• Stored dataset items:

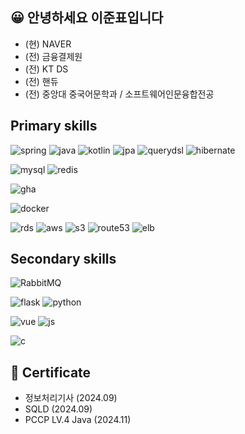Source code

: ## 😀 안녕하세요 이준표입니다

* (현) NAVER
* (전) 금융결제원
* (전) KT DS
* (전) 핸듀
* (전) 중앙대 중국어문학과 / 소프트웨어인문융합전공

## Primary skills
![spring](https://img.shields.io/badge/Spring-6DB33F?style=for-the-badge&logo=spring&logoColor=white)
![java](https://img.shields.io/badge/Java-ED8B00?style=for-the-badge&logo=openjdk&logoColor=white)
![kotlin](https://img.shields.io/badge/Kotlin-0095D5?&style=for-the-badge&logo=kotlin&logoColor=white)
![jpa](https://img.shields.io/badge/JPA-A100FF?style=for-the-badge&logo=openjdk&logoColor=white)
![querydsl](https://img.shields.io/badge/QueryDSL-0769AD?style=for-the-badge&logo=openjdk&logoColor=white)
![hibernate](https://img.shields.io/badge/Hibernate-59666C?style=for-the-badge&logo=Hibernate&logoColor=white)

![mysql](https://img.shields.io/badge/MySQL-005C84?style=for-the-badge&logo=mysql&logoColor=white)
![redis](https://img.shields.io/badge/redis-%23DD0031.svg?&style=for-the-badge&logo=redis&logoColor=white)

![gha](https://img.shields.io/badge/GitHub_Actions-2088FF?style=for-the-badge&logo=github-actions&logoColor=white)

![docker](https://img.shields.io/badge/docker-%230db7ed.svg?style=for-the-badge&logo=docker&logoColor=white)

![rds](https://img.shields.io/badge/rds-527FFF?style=for-the-badge&logo=amazonrds&logoColor=white)
![aws](https://img.shields.io/badge/ec2-FF9900?style=for-the-badge&logo=amazonec2&logoColor=white)
![s3](https://img.shields.io/badge/s3-569A31?style=for-the-badge&logo=amazons3&logoColor=white)
![route53](https://img.shields.io/badge/route%2053-8C4FFF?style=for-the-badge&logo=amazonroute53&logoColor=white)
![elb](https://img.shields.io/badge/elastic%20beanstalk-8C4FFF?style=for-the-badge&logo=amazon-aws&logoColor=white)


## Secondary skills
![RabbitMQ](https://img.shields.io/badge/RabbitMQ-FF6600?&style=for-the-badge&logo=RabbitMQ&logoColor=white)

![flask](https://img.shields.io/badge/Flask-000000?style=for-the-badge&logo=flask&logoColor=white)
![python](https://img.shields.io/badge/Python-3776AB?style=for-the-badge&logo=python&logoColor=white)

![vue](https://img.shields.io/badge/Vue.js-35495E?style=for-the-badge&logo=vue.js&logoColor=4FC08D)
![js](https://img.shields.io/badge/JavaScript-F7DF1E?style=for-the-badge&logo=JavaScript&logoColor=white)

![c](https://img.shields.io/badge/C-00599C?style=for-the-badge&logo=c&logoColor=white)

## 🎫 Certificate
* 정보처리기사 (2024.09)
* SQLD (2024.09)
* PCCP LV.4 Java (2024.11)
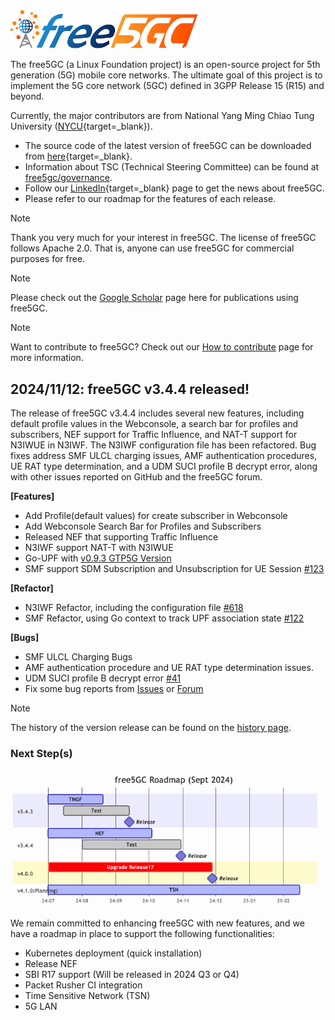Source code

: <!-- <iframe width="616" height="400" src="https://www.youtube.com/embed/SFO2z5-4zxs?list=PLeDUIabcS2_p4fjApgJHNiVpfYSzz1oJi" title="free5GC Demonstration with 5G SA gNB and UE" frameborder="0" allow="accelerometer; autoplay; clipboard-write; encrypted-media; gyroscope; picture-in-picture; web-share" allowfullscreen></iframe> -->

<!-- Google tag (gtag.js) --> <script async src="https://www.googletagmanager.com/gtag/js?id=G-JETJ7TJ805"></script> <script> window.dataLayer = window.dataLayer || []; function gtag(){dataLayer.push(arguments);} gtag('js', new Date()); gtag('config', 'G-JETJ7TJ805'); </script>

<img width="300" src="./assets/logo.png"/>

The free5GC (a Linux Foundation project) is an open-source project for 5th generation (5G) mobile core networks. The ultimate goal of this project is to implement the 5G core network (5GC) defined in 3GPP Release 15 (R15) and beyond.

Currently, the major contributors are from National Yang Ming Chiao Tung University ([NYCU](https://en.nycu.edu.tw/){target=_blank}).

- The source code of the latest version of free5GC can be downloaded from [here](https://github.com/free5gc/free5gc){target=_blank}.
- Information about TSC (Technical Steering Committee) can be found at [free5gc/governance](https://github.com/free5gc/governance/blob/main/CONTRIBUTORS.md).
- Follow our [LinkedIn](https://www.linkedin.com/company/free5gc/){target=_blank} page to get the news about free5GC.
- Please refer to our roadmap for the features of each release.

> [!NOTE]
> Thank you very much for your interest in free5GC. The license of free5GC follows Apache 2.0. That is, anyone can use free5GC for commercial purposes for free.

> [!NOTE]
> Please check out the [Google Scholar](https://scholar.google.com/scholar?hl=en&as_sdt=2007&q=free5gc) page here for publications using free5GC.

> [!NOTE]
> Want to contribute to free5GC? Check out our [How to contribute](https://free5gc.org/guide/contribute/) page for more information.

## 2024/11/12: free5GC v3.4.4 released!


The release of free5GC v3.4.4 includes several new features, including default profile values in the Webconsole, a search bar for profiles and subscribers, NEF support for Traffic Influence, and NAT-T support for N3IWUE in N3IWF. The N3IWF configuration file has been refactored. Bug fixes address SMF ULCL charging issues, AMF authentication procedures, UE RAT type determination, and a UDM SUCI profile B decrypt error, along with other issues reported on GitHub and the free5GC forum.

**[Features]**

- Add Profile(default values) for create subscriber in Webconsole
- Add Webconsole Search Bar for Profiles and Subscribers
- Released NEF that supporting Traffic Influence
- N3IWF support NAT-T with N3IWUE
- Go-UPF with [v0.9.3 GTP5G Version](https://github.com/free5gc/gtp5g/tree/v0.9.3)
- SMF support SDM Subscription and Unsubscription for UE Session [#123](https://github.com/free5gc/smf/pull/123)

**[Refactor]**

- N3IWF Refactor, including the configuration file [#618](https://github.com/free5gc/free5gc/pull/618)
- SMF Refactor, using Go context to track UPF association state [#122](https://github.com/free5gc/smf/pull/122)

**[Bugs]**

- SMF ULCL Charging Bugs
- AMF authentication procedure and UE RAT type determination issues.
- UDM SUCI profile B decrypt error [#41](https://github.com/free5gc/udm/pull/41)
- Fix some bug reports from [Issues](https://github.com/free5gc/free5gc/issues) or [Forum](https://forum.free5gc.org/)

> [!NOTE]
> The history of the version release can be found on the [history page](./history.md).

### Next Step(s)

![](./assets/roadmap-0924.png)

We remain committed to enhancing free5GC with new features, and we have a roadmap in place to support the following functionalities:

- Kubernetes deployment (quick installation)
- Release NEF
- SBI R17 support (Will be released in 2024 Q3 or Q4)
- Packet Rusher CI integration
- Time Sensitive Network (TSN)
- 5G LAN
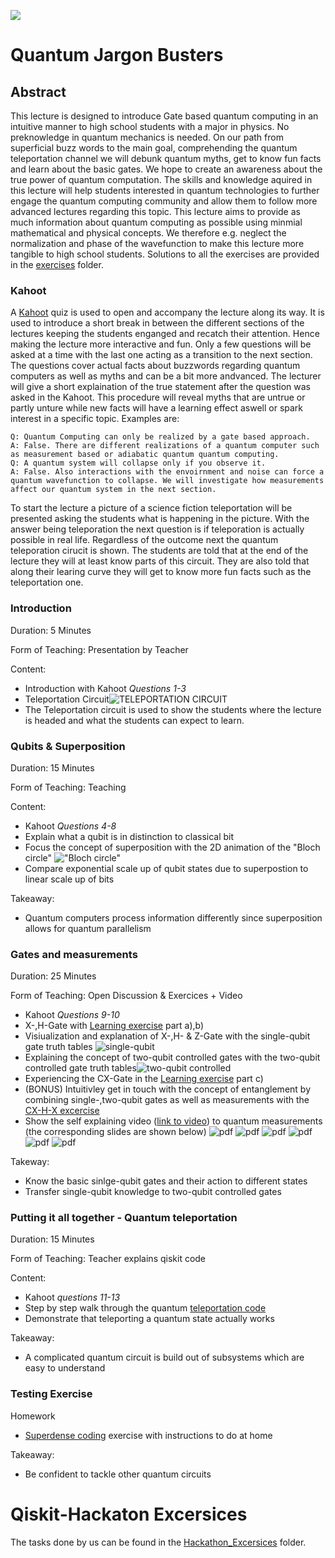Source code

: ![](https://github.com/steppony/Qiskit-Hackaton/blob/main/Visualizations/Measurement_visualization_compressed.gif)
# Quantum Jargon Busters

## Abstract

This lecture is designed to introduce Gate based quantum computing in an intuitive manner to high school students with a major in physics. No preknowledge in quantum mechanics is needed.
On our path from superficial buzz words to the main goal, comprehending the quantum teleportation channel we will debunk quantum myths, get to know fun facts and learn about the basic gates.
We hope to create an awareness about the true power of quantum computation.
The skills and knowledge aquired in this lecture will help students interested in quantum technologies to further engage the quantum computing community and allow them to follow more advanced lectures regarding this topic.
This lecture aims to provide as much information about quantum computing as possible using minmial mathematical and physical concepts. We therefore e.g. neglect the normalization and phase of the wavefunction to make this lecture more
tangible to high school students. Solutions to all the exercises are provided in the [exercises](https://github.com/steppony/Qiskit-Hackaton/tree/main/Exercises) folder.


### Kahoot
A [Kahoot](https://create.kahoot.it/details/3c621705-3a35-43ba-8eb9-cf678dfda3b7) quiz is used to open and accompany the lecture along its way. It is used to introduce a short break in between the different sections of the lectures keeping the students enganged and recatch their attention. 
Hence making the lecture more interactive and fun. Only a few questions will be asked at a time with the last one acting as a transition to the next section. The questions cover actual facts about buzzwords regarding quantum computers as well as myths and can be a bit more andvanced. The lecturer will give a short explaination of the true statement after the question was asked in the Kahoot.
This procedure will reveal myths that are untrue or partly unture while new facts will have a learning effect aswell or spark interest in a specific topic. 
Examples are: 
	
	Q: Quantum Computing can only be realized by a gate based approach. 
	A: False. There are different realizations of a quantum computer such as measurement based or adiabatic quantum quantum computing.
	Q: A quantum system will collapse only if you observe it.
	A: False. Also interactions with the envoirnment and noise can force a quantum wavefunction to collapse. We will investigate how measurements affect our quantum system in the next section. 


To start the lecture a picture of a science fiction teleportation will be presented asking the students what is happening in the picture. With the answer being teleporation the next question is if teleporation is actually possible in real life. 
Regardless of the outcome next the quantum teleporation cirucit is shown. The students are told that at the end of the lecture they will at least know parts of this circuit. They are also told that along their learing curve they will get to know more fun facts such as the teleportation one.


### Introduction

Duration: 5 Minutes

Form of Teaching: Presentation by Teacher

Content:

- Introduction with Kahoot *Questions 1-3*
- Teleportation Circuit![TELEPORTATION CIRCUIT](https://github.com/steppony/Qiskit-Hackaton/blob/main/Visualizations/teleportation_circuit.png)
- The Teleportation circuit is used to show the students where the lecture is headed and what the students can expect to learn.
### Qubits & Superposition 

Duration: 15 Minutes

Form of Teaching: Teaching 

Content:
- Kahoot *Questions 4-8* 
- Explain what a qubit is in distinction to classical bit
- Focus the concept of superposition with the 2D animation of the "Bloch circle" !["Bloch circle"](https://github.com/steppony/Qiskit-Hackaton/blob/main/Visualizations/qubit_animation.gif)
- Compare exponential scale up of qubit states due to superpostion to linear scale up of bits

Takeaway:

- Quantum computers process information differently since superposition allows for quantum parallelism 

### Gates and measurements 

Duration: 25 Minutes

Form of Teaching: Open Discussion & Exercices + Video

- Kahoot *Questions 9-10*
- X-,H-Gate with [Learning exercise](https://github.com/steppony/Qiskit-Hackaton/blob/main/Exercises/learning_exercises.ipynb) part a),b)
- Visiualization and explanation of X-,H- & Z-Gate with the single-qubit gate truth tables ![single-qubit](https://github.com/steppony/Qiskit-Hackaton/blob/main/Visualizations/single_qubit_gates.png) 
- Explaining the concept of two-qubit controlled gates with the two-qubit controlled gate truth tables![two-qubit controlled](https://github.com/steppony/Qiskit-Hackaton/blob/main/Visualizations/multiple_qubit_gates.png) 
- Experiencing the CX-Gate in the [Learning exercise](https://github.com/steppony/Qiskit-Hackaton/blob/main/Exercises/learning_exercises.ipynb) part c)
- (BONUS) Intuitivley get in touch with the concept of entanglement by combining single-,two-qubit gates as well as measurements with the [CX-H-X excercise](https://github.com/steppony/Qiskit-Hackaton/blob/main/Exercises/CX_H_X_excercise.ipynb)
- Show the self explaining video ([link to video](https://github.com/steppony/Qiskit-Hackaton/blob/main/Visualizations/Measurement_visualization_cut.mp4)) to quantum measurements (the corresponding slides are shown below) ![pdf](https://github.com/steppony/Qiskit-Hackaton/blob/main/Visualizations/measurement_visualization-1.png) ![pdf](https://github.com/steppony/Qiskit-Hackaton/blob/main/Visualizations/measurement_visualization-2.png) ![pdf](https://github.com/steppony/Qiskit-Hackaton/blob/main/Visualizations/measurement_visualization-3.png) ![pdf](https://github.com/steppony/Qiskit-Hackaton/blob/main/Visualizations/measurement_visualization-4.png) ![pdf](https://github.com/steppony/Qiskit-Hackaton/blob/main/Visualizations/measurement_visualization-5.png) ![pdf](https://github.com/steppony/Qiskit-Hackaton/blob/main/Visualizations/measurement_visualization-6.png) 

Takeway: 
- Know the basic sinlge-qubit gates and their action to different states
- Transfer single-qubit knowledge to two-qubit controlled gates


### Putting it all together - Quantum teleportation


Duration: 15 Minutes

Form of Teaching: Teacher explains qiskit code


Content: 
- Kahoot *questions 11-13*
- Step by step walk through the quantum [teleportation code](https://github.com/steppony/Qiskit-Hackaton/blob/main/Exercises/Teleportation_circuit.ipynb)
- Demonstrate that teleporting a quantum state actually works

Takeaway:

- A complicated quantum circuit is build out of subsystems which are easy to understand



### Testing Exercise

Homework
 - [Superdense coding](https://github.com/steppony/Qiskit-Hackaton/blob/main/Exercises/test_exercise.ipynb) exercise with instructions to do at home

Takeaway:
- Be confident to tackle other quantum circuits

# Qiskit-Hackaton Excersices
The tasks done by us can be found in the [Hackathon_Excersices](https://github.com/steppony/Qiskit-Hackaton/blob/main/Exercises/test_exercise.ipynb) folder.



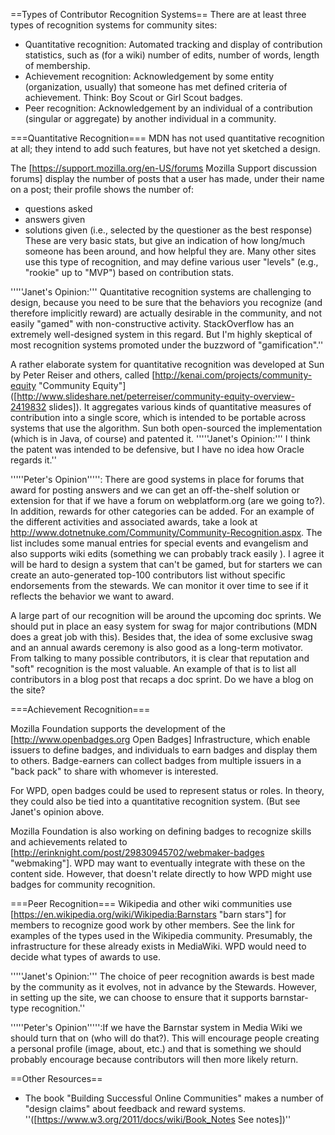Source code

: ==Types of Contributor Recognition Systems==
There are at least three types of recognition systems for community sites:

* Quantitative recognition: Automated tracking and display of contribution statistics, such as (for a wiki) number of edits, number of words, length of membership.
* Achievement recognition: Acknowledgement by some entity (organization, usually) that someone has met defined criteria of achievement. Think: Boy Scout or Girl Scout badges.
* Peer recognition: Acknowledgement by an individual of a contribution (singular or aggregate) by another individual in a community.

===Quantitative Recognition===
MDN has not used quantitative recognition at all; they intend to add such features, but have not yet sketched a design.

The [https://support.mozilla.org/en-US/forums Mozilla Support discussion forums] display the number of posts that a user has made, under their name on a post; their profile shows the number of:
* questions asked
* answers given
* solutions given (i.e., selected by the questioner as the best response)
These are very basic stats, but give an indication of how long/much someone has been around, and how helpful they are. Many other sites use this type of recognition, and may define various user "levels" (e.g., "rookie" up to "MVP") based on contribution stats.

'''''Janet's Opinion:''' Quantitative recognition systems are challenging to design, because you need to be sure that the behaviors you recognize (and therefore implicitly reward) are actually desirable in the community, and not easily "gamed" with non-constructive activity. StackOverflow has an extremely well-designed system in this regard. But I'm highly skeptical of most recognition systems promoted under the buzzword of "gamification".''

A rather elaborate system for quantitative recognition was developed at Sun by Peter Reiser and others, called [http://kenai.com/projects/community-equity "Community Equity"] ([http://www.slideshare.net/peterreiser/community-equity-overview-2419832 slides]). It aggregates various kinds of quantitative measures of contribution into a single score, which is intended to be portable across systems that use the algorithm. Sun both open-sourced the implementation (which is in Java, of course) and patented it. '''''Janet's Opinion:''' I think the patent was intended to be defensive, but I have no idea how Oracle regards it.''

'''''Peter's Opinion''''': There are good systems in place for forums that award for posting answers and we can get an off-the-shelf solution or extension for that if we have a forum on webplatform.org (are we going to?). In addition, rewards for other categories can be added. For an example of the different activities and associated awards, take a look at http://www.dotnetnuke.com/Community/Community-Recognition.aspx. The list includes some manual entries for special events and evangelism and also supports wiki edits (something we can probably track easily ). I agree it will be hard to design a system that can't be gamed, but for starters we can create an auto-generated top-100 contributors list without specific endorsements from the stewards. We can monitor it over time to see if it reflects the behavior we want to award.

A large part of our recognition will be around the upcoming doc sprints. We should put in place an easy system for swag for major contributions (MDN does a great job with this). Besides that, the idea of some exclusive swag and an annual awards ceremony is also good as a long-term motivator. From talking to many possible contributors, it is clear that reputation and "soft" recognition is the most valuable. An example of that is to list all contributors in a blog post that recaps a doc sprint. Do we have a blog on the site?

===Achievement Recognition===

Mozilla Foundation supports the development of the [http://www.openbadges.org Open Badges] Infrastructure, which enable issuers to define badges, and individuals to earn badges and display them to others. Badge-earners can collect badges from multiple issuers in a "back pack" to share with whomever is interested.

For WPD, open badges could be used to represent status or roles. In theory, they could also be tied into a quantitative recognition system. (But see Janet's opinion above.

Mozilla Foundation is also working on defining badges to recognize skills and achievements related to [http://erinknight.com/post/29830945702/webmaker-badges "webmaking"]. WPD may want to eventually integrate with these on the content side. However, that doesn't relate directly to how WPD might use badges for community recognition.

===Peer Recognition===
Wikipedia and other wiki communities use [https://en.wikipedia.org/wiki/Wikipedia:Barnstars "barn stars"] for members to recognize good work by other members. See the link for examples of the types used in the Wikipedia community. Presumably, the infrastructure for these already exists in MediaWiki. WPD would need to decide what types of awards to use. 

'''''Janet's Opinion:''' The choice of peer recognition awards is best made by the community as it evolves, not in advance by the Stewards. However, in setting up the site, we can choose to ensure that it supports barnstar-type recognition.''

'''''Peter's Opinion''''':If we have the Barnstar system in Media Wiki we should turn that on (who will do that?). This will encourage people creating a personal profile (image, about, etc.) and that is something we should probably encourage because contributors will then more likely return.

==Other Resources==
* The book "Building Successful Online Communities" makes a number of "design claims" about feedback and reward systems. ''([https://www.w3.org/2011/docs/wiki/Book_Notes See notes])''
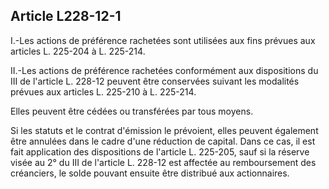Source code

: Article L228-12-1
----
I.-Les actions de préférence rachetées sont utilisées aux fins prévues aux
articles L. 225-204 à L. 225-214.

II.-Les actions de préférence rachetées conformément aux dispositions du III de
l'article L. 228-12 peuvent être conservées suivant les modalités prévues aux
articles L. 225-210 à L. 225-214.

Elles peuvent être cédées ou transférées par tous moyens.

Si les statuts et le contrat d'émission le prévoient, elles peuvent également
être annulées dans le cadre d'une réduction de capital. Dans ce cas, il est fait
application des dispositions de l'article L. 225-205, sauf si la réserve visée
au 2° du III de l'article L. 228-12 est affectée au remboursement des
créanciers, le solde pouvant ensuite être distribué aux actionnaires.
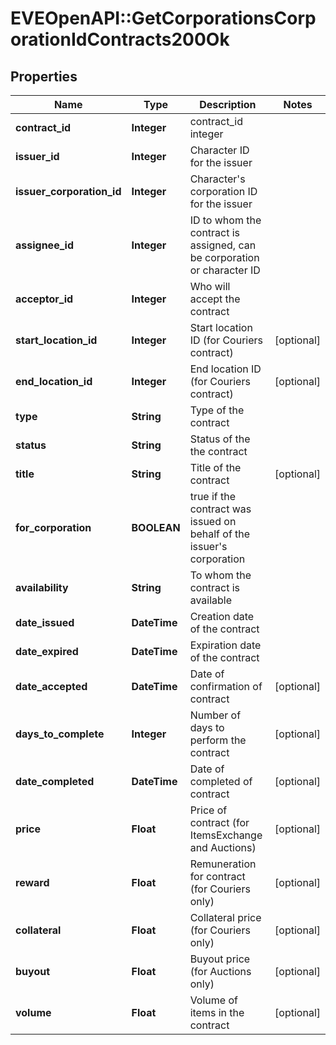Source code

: # EVEOpenAPI::GetCorporationsCorporationIdContracts200Ok

## Properties
Name | Type | Description | Notes
------------ | ------------- | ------------- | -------------
**contract_id** | **Integer** | contract_id integer | 
**issuer_id** | **Integer** | Character ID for the issuer | 
**issuer_corporation_id** | **Integer** | Character&#39;s corporation ID for the issuer | 
**assignee_id** | **Integer** | ID to whom the contract is assigned, can be corporation or character ID | 
**acceptor_id** | **Integer** | Who will accept the contract | 
**start_location_id** | **Integer** | Start location ID (for Couriers contract) | [optional] 
**end_location_id** | **Integer** | End location ID (for Couriers contract) | [optional] 
**type** | **String** | Type of the contract | 
**status** | **String** | Status of the the contract | 
**title** | **String** | Title of the contract | [optional] 
**for_corporation** | **BOOLEAN** | true if the contract was issued on behalf of the issuer&#39;s corporation | 
**availability** | **String** | To whom the contract is available | 
**date_issued** | **DateTime** | Сreation date of the contract | 
**date_expired** | **DateTime** | Expiration date of the contract | 
**date_accepted** | **DateTime** | Date of confirmation of contract | [optional] 
**days_to_complete** | **Integer** | Number of days to perform the contract | [optional] 
**date_completed** | **DateTime** | Date of completed of contract | [optional] 
**price** | **Float** | Price of contract (for ItemsExchange and Auctions) | [optional] 
**reward** | **Float** | Remuneration for contract (for Couriers only) | [optional] 
**collateral** | **Float** | Collateral price (for Couriers only) | [optional] 
**buyout** | **Float** | Buyout price (for Auctions only) | [optional] 
**volume** | **Float** | Volume of items in the contract | [optional]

• Exercise aim:
Determine the count of lines in the data above with the string "dispositions" in them, and give that count alone.

• Written answer:
2